Folgen einer Corona-bedingten „Auslieferblockade“ für Maschinen nach dem
Produktsicherheitsrecht

Fallsituation 1:
Hersteller A hat eine von B beauftragte Maschine fertig gestellt. Auf Grund der Corona-Situation ist es dem Hersteller seit mehreren Monate nicht möglich, die Maschine an B auszu-liefern.
Vor der tatsächlichen Auslieferung an B treten Normänderungen ein bzw. laufen Übergangs-fristen z.
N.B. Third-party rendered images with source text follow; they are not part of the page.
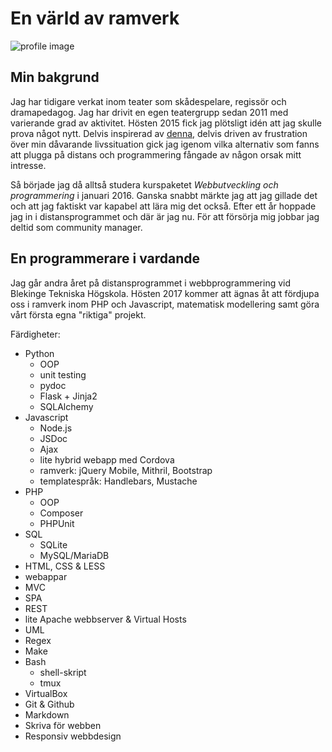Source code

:En värld av ramverk
==========================================

![profile image](img/me.jpg)

Min bakgrund
------------
Jag har tidigare verkat inom teater som skådespelare, regissör och dramapedagog. Jag har drivit en egen teatergrupp sedan 2011 med varierande grad av aktivitet. Hösten 2015 fick jag plötsligt idén att jag skulle prova något nytt. Delvis inspirerad av [denna](http://www.smbc-comics.com/?id=2722), delvis driven av frustration över min dåvarande livssituation gick jag igenom vilka alternativ som fanns att plugga på distans och programmering fångade av någon orsak mitt intresse.

Så började jag då alltså studera kurspaketet *Webbutveckling och programmering* i januari 2016. Ganska snabbt märkte jag att jag gillade det och att jag faktiskt var kapabel att lära mig det också. Efter ett år hoppade jag in i distansprogrammet och där är jag nu. För att försörja mig jobbar jag deltid som community manager.



En programmerare i vardande
---------------------------

Jag går andra året på distansprogrammet i webbprogrammering vid Blekinge Tekniska Högskola. Hösten 2017 kommer att ägnas åt att fördjupa oss i ramverk inom PHP och Javascript, matematisk modellering samt göra vårt första egna "riktiga" projekt.

Färdigheter:

* Python
    - OOP
    - unit testing
    - pydoc
    - Flask + Jinja2
    - SQLAlchemy
* Javascript
    - Node.js
    - JSDoc
    - Ajax
    - lite hybrid webapp med Cordova
    - ramverk: jQuery Mobile, Mithril, Bootstrap
    - templatespråk: Handlebars, Mustache
* PHP
    - OOP
    - Composer
    - PHPUnit
* SQL
    - SQLite
    - MySQL/MariaDB
* HTML, CSS & LESS
* webappar
* MVC
* SPA
* REST
* lite Apache webbserver & Virtual Hosts
* UML
* Regex
* Make
* Bash
    - shell-skript
    - tmux
* VirtualBox
* Git & Github
* Markdown
* Skriva för webben
* Responsiv webbdesign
B. im Dezember 2020 ab, was zur Folge hat, dass die fertige Maschine nicht mehr die Anforderungen der Maschinenrichtlinie (2006/42/EG) erfüllt.

Fallsituation 2:
Hersteller A hat eine von B beauftragte Maschine fertig gestellt und an B ausgeliefert. Auf Grund der Corona-Situation ist es dem Hersteller seit mehreren Monate nicht möglich, die Endmontage der Maschine vor Ort bei B vorzunehmen und die Maschine in Betrieb zu nehmen.
Vor der tatsächlichen Inbetriebnahme bei B treten Normänderungen ein bzw. laufen Übergangsfristen ab, was zur Folge hat, dass die fertige Maschine nicht mehr die Anforderungen der Maschinenrichtlinie (2006/42/EG) erfüllt.

Fragen:
Muss der Hersteller Nacharbeiten an der Maschine vornehmen, um die neuen gesetzlichen Vorgaben zu erfüllen?
Sofern dies erforderlich ist, wer hat die damit verbundenen Kosten zu tragen und wie wirkt sich dies auf bestehende Liefertermine aus?

Rechtliche Ausgangslage:

Grundsätzlich haben Hersteller von Produkten sicherzustellen, dass diese den geltenden einschlägigen Normen und Richtlinien für das jeweilige Produkt entsprechen. Hier ist die ein-schlägige Richtlinie die Maschinenrichtlinie, 2006/42/EG, die Vorgaben für die herzustellen-den Maschinen zur Gewährleistung der Sicherheit enthält, welche zwingend eingehalten werden müssen. Artikel 5 der Maschinenrichtlinie regelt Folgendes:

„Der Hersteller oder sein Bevollmächtigter muss vor dem Inverkehrbringen und/oder der Inbetriebnahme einer Maschine
a) sicherstellen, dass die Maschine die in Anhang I aufgeführten, für sie geltenden grundlegenden Sicherheits- und Gesundheitsschutzanforderungen erfüllt;
.
.
d) die zutreffenden Konformitätsbewertungsverfahren gemäß Artikel 12 durchführen;
e) die EG-Konformitätserklärung gemäß Anhang II Teil 1 Abschnitt A ausstellen und sicherstellen, dass sie der Maschine beiliegt;
f) die CE-Kennzeichnung gemäß Artikel 16 anbringen“

Danach muss der Hersteller einer Maschine, die unter die Maschinenrichtlinie fällt, sich um die Konformitätsbewertung, EU-Konformitätserklärung usw. kümmern. Er muss sicherstellen, dass die Maschine den geltenden gesetzlichen Vorschriften entspricht. Dies muss laut Artikel 5 der Maschinenrichtlinie vor Inverkehrbringen oder Inbetriebnahme erfolgen. Artikel 2 der Maschinenrichtlinie regelt, was damit genau gemeint ist.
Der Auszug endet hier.